### WORK REQUEST
These entries are to be set down again exactly.

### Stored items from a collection
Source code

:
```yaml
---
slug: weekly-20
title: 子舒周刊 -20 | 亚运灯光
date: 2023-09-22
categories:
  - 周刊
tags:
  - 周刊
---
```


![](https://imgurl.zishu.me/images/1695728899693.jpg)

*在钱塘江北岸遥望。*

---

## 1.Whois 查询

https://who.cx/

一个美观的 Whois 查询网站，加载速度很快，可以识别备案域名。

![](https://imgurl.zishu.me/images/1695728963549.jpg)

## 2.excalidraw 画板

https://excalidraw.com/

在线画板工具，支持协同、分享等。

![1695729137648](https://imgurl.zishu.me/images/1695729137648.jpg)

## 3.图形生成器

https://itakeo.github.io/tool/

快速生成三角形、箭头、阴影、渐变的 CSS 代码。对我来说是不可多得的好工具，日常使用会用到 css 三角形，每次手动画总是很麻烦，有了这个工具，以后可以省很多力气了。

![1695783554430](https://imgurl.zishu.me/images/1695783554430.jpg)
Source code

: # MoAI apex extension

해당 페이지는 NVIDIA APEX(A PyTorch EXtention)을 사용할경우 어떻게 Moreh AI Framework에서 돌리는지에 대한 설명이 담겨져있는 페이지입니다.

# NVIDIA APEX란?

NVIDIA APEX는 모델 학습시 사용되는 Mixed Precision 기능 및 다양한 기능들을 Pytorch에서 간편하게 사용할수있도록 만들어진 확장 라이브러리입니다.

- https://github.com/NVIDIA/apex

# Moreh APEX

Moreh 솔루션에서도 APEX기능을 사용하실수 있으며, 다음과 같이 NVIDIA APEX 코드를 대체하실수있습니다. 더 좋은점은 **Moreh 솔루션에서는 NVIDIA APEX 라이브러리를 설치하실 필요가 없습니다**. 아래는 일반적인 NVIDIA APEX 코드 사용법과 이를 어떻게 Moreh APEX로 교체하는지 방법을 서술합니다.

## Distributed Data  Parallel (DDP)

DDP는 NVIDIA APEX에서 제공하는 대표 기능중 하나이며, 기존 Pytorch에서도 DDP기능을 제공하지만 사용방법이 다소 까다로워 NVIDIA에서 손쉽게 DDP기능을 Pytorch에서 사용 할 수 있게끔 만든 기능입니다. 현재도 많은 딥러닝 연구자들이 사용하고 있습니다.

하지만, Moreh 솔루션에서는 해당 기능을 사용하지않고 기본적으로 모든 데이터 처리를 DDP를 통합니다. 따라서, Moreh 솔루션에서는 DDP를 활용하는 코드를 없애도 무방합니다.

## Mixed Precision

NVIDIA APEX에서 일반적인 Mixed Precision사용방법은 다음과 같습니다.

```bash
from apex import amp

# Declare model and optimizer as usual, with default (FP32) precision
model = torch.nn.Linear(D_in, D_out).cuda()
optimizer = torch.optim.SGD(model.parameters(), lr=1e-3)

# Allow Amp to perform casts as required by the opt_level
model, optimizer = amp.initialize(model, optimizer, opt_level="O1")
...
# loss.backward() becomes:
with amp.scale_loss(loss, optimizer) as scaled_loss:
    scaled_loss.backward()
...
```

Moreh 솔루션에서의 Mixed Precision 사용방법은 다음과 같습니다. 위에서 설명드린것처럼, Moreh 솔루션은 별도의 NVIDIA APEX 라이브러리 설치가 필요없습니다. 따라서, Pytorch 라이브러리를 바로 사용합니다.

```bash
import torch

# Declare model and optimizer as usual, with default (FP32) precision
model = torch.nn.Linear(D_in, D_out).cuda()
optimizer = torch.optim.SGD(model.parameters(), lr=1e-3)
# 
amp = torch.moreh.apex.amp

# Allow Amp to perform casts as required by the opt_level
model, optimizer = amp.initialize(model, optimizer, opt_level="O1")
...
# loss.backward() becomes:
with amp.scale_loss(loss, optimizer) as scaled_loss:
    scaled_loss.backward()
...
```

### ANSWER FOR THIS EXERCISE
Source code

:
```yaml
---
slug: weekly-20
title: 子舒周刊 -20 | 亚运灯光
date: 2023-09-22
categories:
  - 周刊
tags:
  - 周刊
---
```


![](https://imgurl.zishu.me/images/1695728899693.jpg)

*在钱塘江北岸遥望。*

---

## 1.Whois 查询

https://who.cx/

一个美观的 Whois 查询网站，加载速度很快，可以识别备案域名。

![](https://imgurl.zishu.me/images/1695728963549.jpg)

## 2.excalidraw 画板

https://excalidraw.com/

在线画板工具，支持协同、分享等。

![1695729137648](https://imgurl.zishu.me/images/1695729137648.jpg)

## 3.图形生成器

https://itakeo.github.io/tool/

快速生成三角形、箭头、阴影、渐变的 CSS 代码。对我来说是不可多得的好工具，日常使用会用到 css 三角形，每次手动画总是很麻烦，有了这个工具，以后可以省很多力气了。

![1695783554430](https://imgurl.zishu.me/images/1695783554430.jpg)
Source code

: # MoAI apex extension

해당 페이지는 NVIDIA APEX(A PyTorch EXtention)을 사용할경우 어떻게 Moreh AI Framework에서 돌리는지에 대한 설명이 담겨져있는 페이지입니다.

# NVIDIA APEX란?

NVIDIA APEX는 모델 학습시 사용되는 Mixed Precision 기능 및 다양한 기능들을 Pytorch에서 간편하게 사용할수있도록 만들어진 확장 라이브러리입니다.

- https://github.com/NVIDIA/apex

# Moreh APEX

Moreh 솔루션에서도 APEX기능을 사용하실수 있으며, 다음과 같이 NVIDIA APEX 코드를 대체하실수있습니다. 더 좋은점은 **Moreh 솔루션에서는 NVIDIA APEX 라이브러리를 설치하실 필요가 없습니다**. 아래는 일반적인 NVIDIA APEX 코드 사용법과 이를 어떻게 Moreh APEX로 교체하는지 방법을 서술합니다.

## Distributed Data  Parallel (DDP)

DDP는 NVIDIA APEX에서 제공하는 대표 기능중 하나이며, 기존 Pytorch에서도 DDP기능을 제공하지만 사용방법이 다소 까다로워 NVIDIA에서 손쉽게 DDP기능을 Pytorch에서 사용 할 수 있게끔 만든 기능입니다. 현재도 많은 딥러닝 연구자들이 사용하고 있습니다.

하지만, Moreh 솔루션에서는 해당 기능을 사용하지않고 기본적으로 모든 데이터 처리를 DDP를 통합니다. 따라서, Moreh 솔루션에서는 DDP를 활용하는 코드를 없애도 무방합니다.

## Mixed Precision

NVIDIA APEX에서 일반적인 Mixed Precision사용방법은 다음과 같습니다.

```bash
from apex import amp

# Declare model and optimizer as usual, with default (FP32) precision
model = torch.nn.Linear(D_in, D_out).cuda()
optimizer = torch.optim.SGD(model.parameters(), lr=1e-3)

# Allow Amp to perform casts as required by the opt_level
model, optimizer = amp.initialize(model, optimizer, opt_level="O1")
...
# loss.backward() becomes:
with amp.scale_loss(loss, optimizer) as scaled_loss:
    scaled_loss.backward()
...
```

Moreh 솔루션에서의 Mixed Precision 사용방법은 다음과 같습니다. 위에서 설명드린것처럼, Moreh 솔루션은 별도의 NVIDIA APEX 라이브러리 설치가 필요없습니다. 따라서, Pytorch 라이브러리를 바로 사용합니다.

```bash
import torch

# Declare model and optimizer as usual, with default (FP32) precision
model = torch.nn.Linear(D_in, D_out).cuda()
optimizer = torch.optim.SGD(model.parameters(), lr=1e-3)
# 
amp = torch.moreh.apex.amp

# Allow Amp to perform casts as required by the opt_level
model, optimizer = amp.initialize(model, optimizer, opt_level="O1")
...
# loss.backward() becomes:
with amp.scale_loss(loss, optimizer) as scaled_loss:
    scaled_loss.backward()
...
```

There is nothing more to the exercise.